Muitos sertanejos entraram no cangaço pelo status social que ele adquiriu no sertão, chamados de justiceiros, o que denotava poder entre a população sertaneja, já que ora eram amados e ora eram temidos. Outros seguiam Antônio Conselheiro ou o beato José Lourenço nas comunidades criadas por eles onde se vivenciava os princípios da igualdade e fraternidade, onde ninguém era oprimido e tudo era repartido entre todos.

Virgulino Ferreira da Silva (o Lampião) sentindo-se injustiçado formou seu bando e, com a alma ébria de ódio saiu pelo sertão nordestino saqueando o comércio, as fazendas e matando sem temor, como forma de se vingar e sobreviver a dor que encarcerava as veias do seu coração. Agia como se toda a sociedade fosse culpada pela sua perda e assim a vida destemida o protegia de seu desalento e o fato de ser temido e conhecido no País inteiro alimentava o seu ego.

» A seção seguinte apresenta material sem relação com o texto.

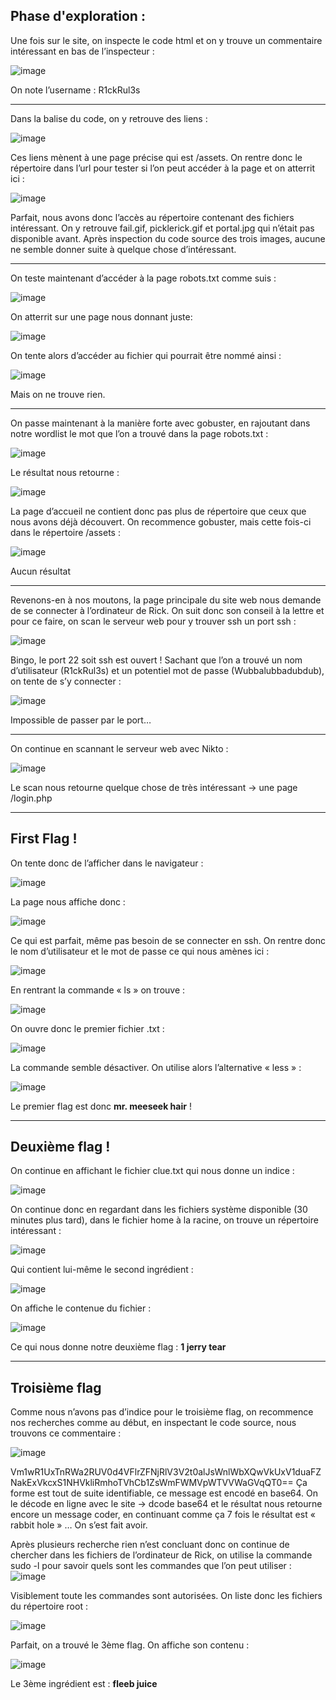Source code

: <h2>Phase d'exploration :</h2>

Une fois sur le site, on inspecte le code html et on y trouve un commentaire intéressant en bas de l’inspecteur :

![image](https://user-images.githubusercontent.com/112400062/213932974-904c6442-a511-4e59-a225-643fb3a94297.png)

On note l’username : R1ckRul3s


<hr>


Dans la balise  <head> du code, on y retrouve des liens :
 
 ![image](https://user-images.githubusercontent.com/112400062/213931217-6863806e-48d0-4010-a434-9926b6eb044b.png)

 
Ces liens mènent à une page précise qui est /assets. On rentre donc le répertoire dans l’url pour tester si l’on peut accéder à la page et on atterrit ici :
 
 ![image](https://user-images.githubusercontent.com/112400062/213931290-69695576-adf8-4351-9a2f-a17366eb8ae6.png)

 
Parfait, nous avons donc l’accès au répertoire contenant des fichiers intéressant. 
On y retrouve fail.gif, picklerick.gif et portal.jpg qui n’était pas disponible avant.
Après inspection du code source des trois images, aucune ne semble donner suite à quelque chose d’intéressant.

 
 <hr>
 
 
On teste maintenant d’accéder à la page robots.txt comme suis :
 
 ![image](https://user-images.githubusercontent.com/112400062/213932424-e92276c2-c90f-4483-8f5a-cfc01864624f.png)

 
On atterrit sur une page nous donnant juste:
 
 ![image](https://user-images.githubusercontent.com/112400062/213932870-6fff4840-b424-4d0e-8618-7ff0e40aa133.png)

 
On tente alors d’accéder au fichier qui pourrait être nommé ainsi :
 
 ![image](https://user-images.githubusercontent.com/112400062/213932874-c7da660e-6f1f-48a4-b888-15ad33c8aaf4.png)

Mais on ne trouve rien.
 
 
 <hr>

 
On passe maintenant à la manière forte avec gobuster, en rajoutant dans notre wordlist le mot que l’on a trouvé dans la page robots.txt :
 
 ![image](https://user-images.githubusercontent.com/112400062/213933322-e4bcb09f-90c7-4032-bda4-6e71ba6f4bc6.png)

 
Le résultat nous retourne :
 
 ![image](https://user-images.githubusercontent.com/112400062/213933325-f24341d1-436c-4055-9fa2-dbf69f8b7c33.png)

 
La page d’accueil ne contient donc pas plus de répertoire que ceux que nous avons déjà découvert.
On recommence gobuster, mais cette fois-ci dans le répertoire /assets :
 
 ![image](https://user-images.githubusercontent.com/112400062/213933334-2a7e049d-9dc6-42f9-851a-982bcc4bf7bf.png)

 
Aucun résultat

 
<hr>

 
Revenons-en à nos moutons, la page principale du site web nous demande de se connecter à l’ordinateur de Rick. On suit donc son conseil à la lettre et pour ce faire, on scan le serveur web pour y trouver ssh un port ssh :
 
 ![image](https://user-images.githubusercontent.com/112400062/213942368-70972b22-a0bf-4f66-b184-8bb75b46234d.png)

 
Bingo, le port 22 soit ssh est ouvert !
Sachant que l’on a trouvé un nom d’utilisateur (R1ckRul3s) et un potentiel mot de passe (Wubbalubbadubdub), on tente de s’y connecter :
 
 ![image](https://user-images.githubusercontent.com/112400062/213942381-ea0793ab-3e6d-4d10-b6f3-6b529b7956d5.png)

 
Impossible de passer par le port…
 
 
 <hr>

 
On continue en scannant le serveur web avec Nikto :
 
 ![image](https://user-images.githubusercontent.com/112400062/213942393-d961b09c-1a03-4a3f-b0e4-8b23b7180182.png)
 
 Le scan nous retourne quelque chose de très intéressant -> une page /login.php
 
 
 <hr>
 

 <h2>First Flag !</h2>
On tente donc de l’afficher dans le navigateur :
 
 ![image](https://user-images.githubusercontent.com/112400062/213942397-57f866ae-631b-4bc8-bc25-0da9d7c63fdc.png)


 La page nous affiche donc :
 
 ![image](https://user-images.githubusercontent.com/112400062/213942479-53581f69-b804-4734-abac-16dc34068a0a.png)

Ce qui est parfait, même pas besoin de se connecter en ssh.
On rentre donc le nom d’utilisateur et le mot de passe ce qui nous amènes ici :
 
 ![image](https://user-images.githubusercontent.com/112400062/213942486-497e766b-2edd-462c-b9ba-1ae7a4ac2bb5.png)


 En rentrant la commande « ls » on trouve :
 
![image](https://user-images.githubusercontent.com/112400062/213942489-0dbf5449-f880-4772-ba45-caa161ff94c5.png)


 On ouvre donc le premier fichier .txt :
 
 ![image](https://user-images.githubusercontent.com/112400062/213942496-81a7b50a-fa55-49b9-8e6b-b469342d4444.png)

 
La commande semble désactiver. On utilise alors l’alternative « less » :
 
 ![image](https://user-images.githubusercontent.com/112400062/213942569-5aa22441-2e12-4754-9e1f-ce1dc722f63d.png)

 
  Le premier flag est donc <strong>mr. meeseek hair</strong> !

 
 <hr>
 
 
<h2>Deuxième flag !</h2>
On continue en affichant le fichier clue.txt qui nous donne un indice :
  
  ![image](https://user-images.githubusercontent.com/112400062/213942733-debddf0a-9957-44e0-af33-8d5ed0750a1c.png)

 
On continue donc en regardant dans les fichiers système disponible (30 minutes plus tard), dans le fichier home à la racine, on trouve un répertoire intéressant : 
  
  ![image](https://user-images.githubusercontent.com/112400062/213942753-cc6c8356-8e82-4171-bdf3-1a7099b470eb.png)

 
Qui contient lui-même le second ingrédient :
  
  ![image](https://user-images.githubusercontent.com/112400062/213942755-853f35d9-6359-43ec-ac8e-03ad1642a43a.png)

 
On affiche le contenue du fichier :
  
  ![image](https://user-images.githubusercontent.com/112400062/213942759-10eb94bd-5b3b-454b-94a9-480562790360.png)

 
Ce qui nous donne notre deuxième flag : 
<strong>1 jerry tear</strong>
  
  
  <hr>

  
  <h2>Troisième flag</h2>
Comme nous n’avons pas d’indice pour le troisième flag, on recommence nos recherches comme au début, en inspectant le code source, nous trouvons ce commentaire :
  
  ![image](https://user-images.githubusercontent.com/112400062/213942807-ae9d44b7-a83f-4e46-a1af-f85f00de341e.png)

 
Vm1wR1UxTnRWa2RUV0d4VFlrZFNjRlV3V2t0alJsWnlWbXQwVkUxV1duaFZNakExVkcxS1NHVkliRmhoTVhCb1ZsWmFWMVpWTVVWaGVqQT0==
Ça forme est tout de suite identifiable, ce message est encodé en base64. On le décode en ligne avec le site -> dcode base64 et le résultat nous retourne encore un message coder, en continuant comme ça 7 fois le résultat est « rabbit hole » … On s’est fait avoir.

Après plusieurs recherche rien n’est concluant donc on continue de chercher dans les fichiers de l’ordinateur de Rick, on utilise la commande sudo -l pour savoir quels sont les commandes que l’on peut utiliser :
  ![image](https://user-images.githubusercontent.com/112400062/213942818-68df2b81-f67a-4396-be0e-225f823a73ce.png)

 
Visiblement toute les commandes sont autorisées. On liste donc les fichiers du répertoire root : 
  
  ![image](https://user-images.githubusercontent.com/112400062/213942826-f3770ffa-9b7a-42f9-a6b3-213dac20ddc0.png)

 
Parfait, on a trouvé le 3ème flag. On affiche son contenu :
  
  ![image](https://user-images.githubusercontent.com/112400062/213942831-1d6224e2-2f9e-4f04-b7bd-82a4dc3852b3.png)

 
Le 3ème ingrédient est : <strong>fleeb juice </strong>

Lampião foi o produto de uma sociedade desigual econômica e socialmente, que por não oportunizar aos trabalhadores à dignidade, transforma-os em rebeldes e revolucionários, Virgulino fez do cangaço uma forma de enfrentamento à justiça, às desigualdades sociais, ao próprio governo e a toda elite agrária, sendo temido por suas ações violentas e truculentas em todo o sertão nordestino. Subverte a ordem também quando por amor deixou Maria Bonita adentrar no cangaço, levando-a consigo e tratando-a como companheira, o que acarretou a vinda de outras mulheres para esse movimento social. Analisamos a questão de gênero que envolve o cangaço. Um país que caminhava com base na educação patriarcal, machista, onde o homem era o centro das decisões, cabendo a mulher apenas a educação da prole e a organização do lar. Na vida rudimentar da Caatinga, do sertão nordestino, as mulheres entram no cangaço, quebrando a tradição masculina do mesmo e são tratadas como companheiras, participando das lutas, seguindo os seus companheiros nas viagens, alegrando as suas noites com músicas e danças.

O estudo sobre o cangaço trouxe a possibilidade de analisar esse movimento como uma questão social do Nordeste, surgida como um grito de justiça social em decorrência das desigualdades, da falta de oportunidades com dignidade para o trabalhador rural e pela ausência do Estado diante das questões sociais.

Conclui-se que a violência praticada no cangaço pode ser refletida a partir de uma análise da conjuntura do Brasil naquele momento, assim podemos melhor compreender as razões que levaram a formação desse movimento social.